• [EXERCISE PROMPT]: Reproduce the entries in full and exactly. Pictures stay out.

(Records excerpted from a collection)
◇ ◇ ◇ ◇
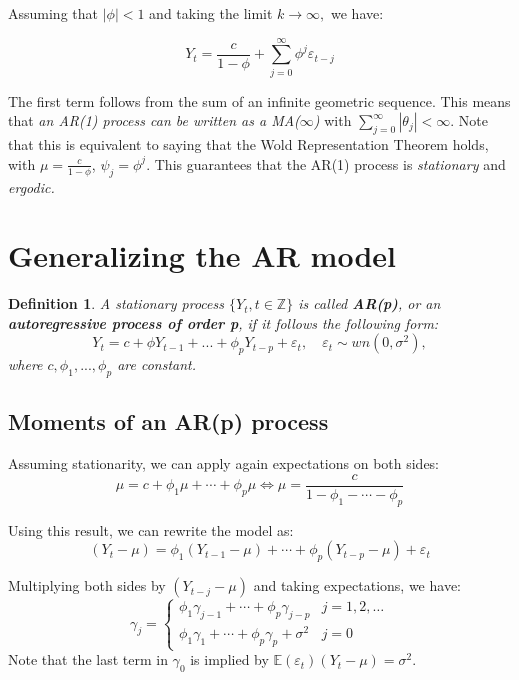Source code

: \documentclass[11pt, a4paper]{report}
\theoremstyle{plain}
\theoremstyle{plain}
\newtheorem{defn}{Definition}[section]
\theoremstyle{remark}
\begin{document}
Assuming that $|\phi|<1$ and taking the limit $k \rightarrow \infty,$ we have:

$$
Y_{t}=\frac{c}{1-\phi}+\sum_{j=0}^{\infty} \phi^{j} \varepsilon_{t-j}
$$

The first term follows from the sum of an infinite geometric sequence. This means that \textit{an AR(1) process can be written as a MA($\infty$)} with $\sum_{j = 0}^\infty | \theta_j | < \infty$. Note that this is equivalent to saying that the Wold Representation Theorem holds, with $\mu = \frac{c}{1 - \phi}$, $\psi_j = \phi^j$. This guarantees that the AR(1) process is \textit{stationary} and \textit{ergodic.}

\section{Generalizing the AR model}

\begin{defn}
	A stationary process $\{Y_t, t \in \mathbb{Z} \}$ is called \textbf{AR(p)}, or an \textbf{autoregressive process of order p}, if it follows the following form:
	$$ Y_t = c + \phi Y_{t-1} + ... + \phi_p Y_{t-p} + \varepsilon_t, \hspace{1em} \varepsilon_t \sim wn(0, \sigma^2), $$
	where $c, \phi_1, ..., \phi_p$ are constant.
\end{defn}

\subsection{Moments of an AR(p) process}

Assuming stationarity, we can apply again expectations on both sides:
$$
\mu=c+\phi_{1} \mu+\cdots+\phi_{p} \mu \Longleftrightarrow \mu=\frac{c}{1-\phi_{1}-\cdots-\phi_{p}}
$$

Using this result, we can rewrite the model as:
$$
\left(Y_{t}-\mu\right)=\phi_{1}\left(Y_{t-1}-\mu\right)+\cdots+\phi_{p}\left(Y_{t-p}-\mu\right)+\varepsilon_{t}
$$

Multiplying both sides by $\left(Y_{t-j}-\mu\right)$ and taking expectations, we have:
$$
\gamma_{j}=\left\{\begin{array}{ll}
	\phi_{1} \gamma_{j-1}+\cdots+\phi_{p} \gamma_{j-p} & j=1,2, \ldots \\
	\phi_{1} \gamma_{1}+\cdots+\phi_{p} \gamma_{p}+\sigma^{2} & j=0
\end{array}\right.
$$
Note that the last term in $\gamma_{0}$ is implied by $\mathbb{E}\left(\varepsilon_{t}\right)\left(Y_{t}-\mu\right)=\sigma^{2}$.
\end{document}
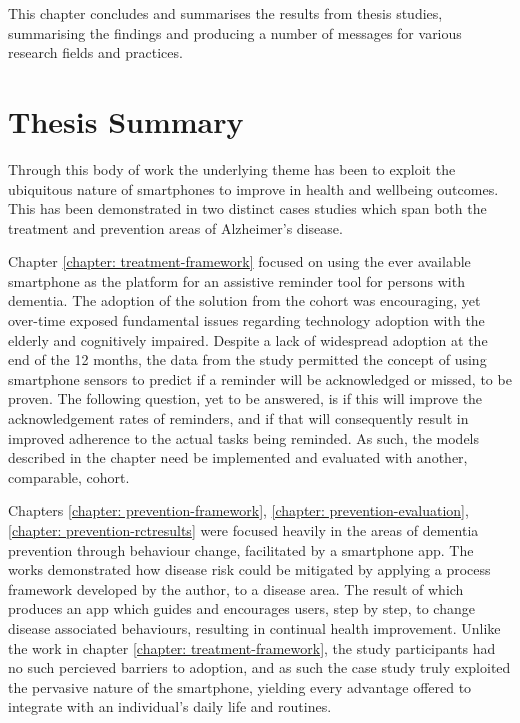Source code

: \label{chapter: conclusion}

This chapter concludes and summarises the results from thesis studies, summarising the findings and producing a number of messages for various research fields and practices.

\section{Thesis Summary}
Through this body of work the underlying theme has been to exploit the ubiquitous nature of smartphones to improve in health and wellbeing outcomes. This has been demonstrated in two distinct cases studies which span both the treatment and prevention areas of Alzheimer's disease. 

Chapter \ref{chapter: treatment-framework} focused on using the ever available smartphone as the platform for an assistive reminder tool for persons with dementia. The adoption of the solution from the cohort was encouraging, yet over-time exposed fundamental issues regarding technology adoption with the elderly and cognitively impaired. Despite a lack of widespread adoption at the end of the 12 months, the data from the study permitted the concept of using smartphone sensors to predict if a reminder will be acknowledged or missed, to be proven. The following question, yet to be answered, is if this will improve the acknowledgement rates of reminders, and if that will consequently result in improved adherence to the actual tasks being reminded. As such, the models described in the chapter need be implemented and evaluated with another, comparable, cohort.

Chapters \ref{chapter: prevention-framework}, \ref{chapter: prevention-evaluation}, \ref{chapter: prevention-rctresults} were focused heavily in the areas of dementia prevention through behaviour change, facilitated by a smartphone app. The works demonstrated how disease risk could be mitigated by applying a process framework developed by the author, to a disease area. The result of which produces an app which guides and encourages users, step by step, to change disease associated behaviours, resulting in continual health improvement. Unlike the work in chapter \ref{chapter: treatment-framework}, the study participants had no such percieved barriers to adoption, and as such the case study truly exploited the pervasive nature of the smartphone, yielding every advantage offered to integrate with an individual’s daily life and routines.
◇ ◇ ◇ ◇
• [RESPONSE TO THIS TASK]:
Source code

: \documentclass[11pt, a4paper]{report}
\theoremstyle{plain}
\theoremstyle{plain}
\newtheorem{defn}{Definition}[section]
\theoremstyle{remark}
\begin{document}
Assuming that $|\phi|<1$ and taking the limit $k \rightarrow \infty,$ we have:

$$
Y_{t}=\frac{c}{1-\phi}+\sum_{j=0}^{\infty} \phi^{j} \varepsilon_{t-j}
$$

The first term follows from the sum of an infinite geometric sequence. This means that \textit{an AR(1) process can be written as a MA($\infty$)} with $\sum_{j = 0}^\infty | \theta_j | < \infty$. Note that this is equivalent to saying that the Wold Representation Theorem holds, with $\mu = \frac{c}{1 - \phi}$, $\psi_j = \phi^j$. This guarantees that the AR(1) process is \textit{stationary} and \textit{ergodic.}

\section{Generalizing the AR model}

\begin{defn}
	A stationary process $\{Y_t, t \in \mathbb{Z} \}$ is called \textbf{AR(p)}, or an \textbf{autoregressive process of order p}, if it follows the following form:
	$$ Y_t = c + \phi Y_{t-1} + ... + \phi_p Y_{t-p} + \varepsilon_t, \hspace{1em} \varepsilon_t \sim wn(0, \sigma^2), $$
	where $c, \phi_1, ..., \phi_p$ are constant.
\end{defn}

\subsection{Moments of an AR(p) process}

Assuming stationarity, we can apply again expectations on both sides:
$$
\mu=c+\phi_{1} \mu+\cdots+\phi_{p} \mu \Longleftrightarrow \mu=\frac{c}{1-\phi_{1}-\cdots-\phi_{p}}
$$

Using this result, we can rewrite the model as:
$$
\left(Y_{t}-\mu\right)=\phi_{1}\left(Y_{t-1}-\mu\right)+\cdots+\phi_{p}\left(Y_{t-p}-\mu\right)+\varepsilon_{t}
$$

Multiplying both sides by $\left(Y_{t-j}-\mu\right)$ and taking expectations, we have:
$$
\gamma_{j}=\left\{\begin{array}{ll}
	\phi_{1} \gamma_{j-1}+\cdots+\phi_{p} \gamma_{j-p} & j=1,2, \ldots \\
	\phi_{1} \gamma_{1}+\cdots+\phi_{p} \gamma_{p}+\sigma^{2} & j=0
\end{array}\right.
$$
Note that the last term in $\gamma_{0}$ is implied by $\mathbb{E}\left(\varepsilon_{t}\right)\left(Y_{t}-\mu\right)=\sigma^{2}$.
\end{document}
Source code

: \label{chapter: conclusion}

This chapter concludes and summarises the results from thesis studies, summarising the findings and producing a number of messages for various research fields and practices.

\section{Thesis Summary}
Through this body of work the underlying theme has been to exploit the ubiquitous nature of smartphones to improve in health and wellbeing outcomes. This has been demonstrated in two distinct cases studies which span both the treatment and prevention areas of Alzheimer's disease. 

Chapter \ref{chapter: treatment-framework} focused on using the ever available smartphone as the platform for an assistive reminder tool for persons with dementia. The adoption of the solution from the cohort was encouraging, yet over-time exposed fundamental issues regarding technology adoption with the elderly and cognitively impaired. Despite a lack of widespread adoption at the end of the 12 months, the data from the study permitted the concept of using smartphone sensors to predict if a reminder will be acknowledged or missed, to be proven. The following question, yet to be answered, is if this will improve the acknowledgement rates of reminders, and if that will consequently result in improved adherence to the actual tasks being reminded. As such, the models described in the chapter need be implemented and evaluated with another, comparable, cohort.

Chapters \ref{chapter: prevention-framework}, \ref{chapter: prevention-evaluation}, \ref{chapter: prevention-rctresults} were focused heavily in the areas of dementia prevention through behaviour change, facilitated by a smartphone app. The works demonstrated how disease risk could be mitigated by applying a process framework developed by the author, to a disease area. The result of which produces an app which guides and encourages users, step by step, to change disease associated behaviours, resulting in continual health improvement. Unlike the work in chapter \ref{chapter: treatment-framework}, the study participants had no such percieved barriers to adoption, and as such the case study truly exploited the pervasive nature of the smartphone, yielding every advantage offered to integrate with an individual’s daily life and routines.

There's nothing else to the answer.